Directions:
Line tally for the word "github": count the lines below that contain it and reply with the number alone.

+--

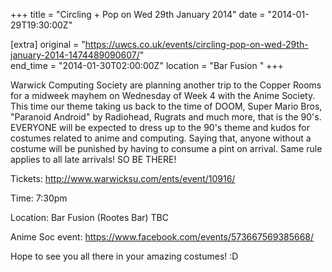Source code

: +++
title = "Circling + Pop on Wed 29th January 2014"
date = "2014-01-29T19:30:00Z"

[extra]
original = "https://uwcs.co.uk/events/circling-pop-on-wed-29th-january-2014-1474489090607/"    
end_time = "2014-01-30T02:00:00Z"
location = "Bar Fusion "
+++

Warwick Computing Society are planning another trip to the Copper Rooms for a midweek mayhem on Wednesday of Week 4 with the Anime Society.  
This time our theme taking us back to the time of DOOM, Super Mario Bros, "Paranoid Android" by Radiohead, Rugrats and much more, that is the 90's. EVERYONE will be expected to dress up to the 90's theme and kudos for costumes related to anime and computing. Saying that, anyone without a costume will be punished by having to consume a pint on arrival. Same rule applies to all late arrivals\! SO BE THERE\!

Tickets: http://www.warwicksu.com/ents/event/10916/

Time: 7:30pm

Location: Bar Fusion (Rootes Bar) TBC

Anime Soc event: https://www.facebook.com/events/573667569385668/

Hope to see you all there in your amazing costumes\! :D

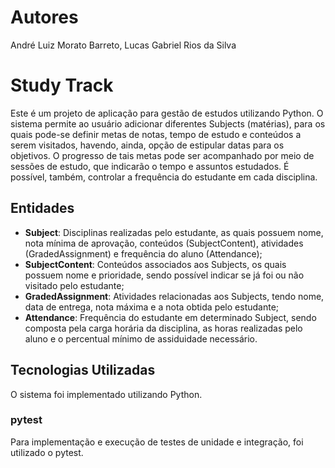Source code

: # Autores
André Luiz Morato Barreto, Lucas Gabriel Rios da Silva

# Study Track
Este é um projeto de aplicação para gestão de estudos utilizando Python. 
O sistema permite ao usuário adicionar diferentes Subjects (matérias), para os quais pode-se definir metas de notas, tempo de estudo
e conteúdos a serem visitados, havendo, ainda, opção de estipular datas para os objetivos. O progresso de tais metas pode ser acompanhado
por meio de sessões de estudo, que indicarão o tempo e assuntos estudados. É possível, também, controlar a frequência do estudante em cada
disciplina.

## Entidades
- **Subject**: Disciplinas realizadas pelo estudante, as quais possuem nome, nota mínima de aprovação, conteúdos (SubjectContent), atividades (GradedAssignment) e frequência do aluno (Attendance);
- **SubjectContent**: Conteúdos associados aos Subjects, os quais possuem nome e prioridade, sendo possível indicar se já foi ou não visitado pelo estudante;
- **GradedAssignment**: Atividades relacionadas aos Subjects, tendo nome, data de entrega, nota máxima e a nota obtida pelo estudante;
- **Attendance**: Frequência do estudante em determinado Subject, sendo composta pela carga horária da disciplina, as horas realizadas pelo aluno e o
percentual mínimo de assiduidade necessário.

## Tecnologias Utilizadas
O sistema foi implementado utilizando Python.

### pytest
Para implementação e execução de testes de unidade e integração, foi utilizado o pytest.
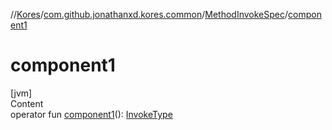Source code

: //[Kores](../../index.md)/[com.github.jonathanxd.kores.common](../index.md)/[MethodInvokeSpec](index.md)/[component1](component1.md)



# component1  
[jvm]  
Content  
operator fun [component1](component1.md)(): [InvokeType](../../com.github.jonathanxd.kores.base/-invoke-type/index.md)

+--

The answer:
2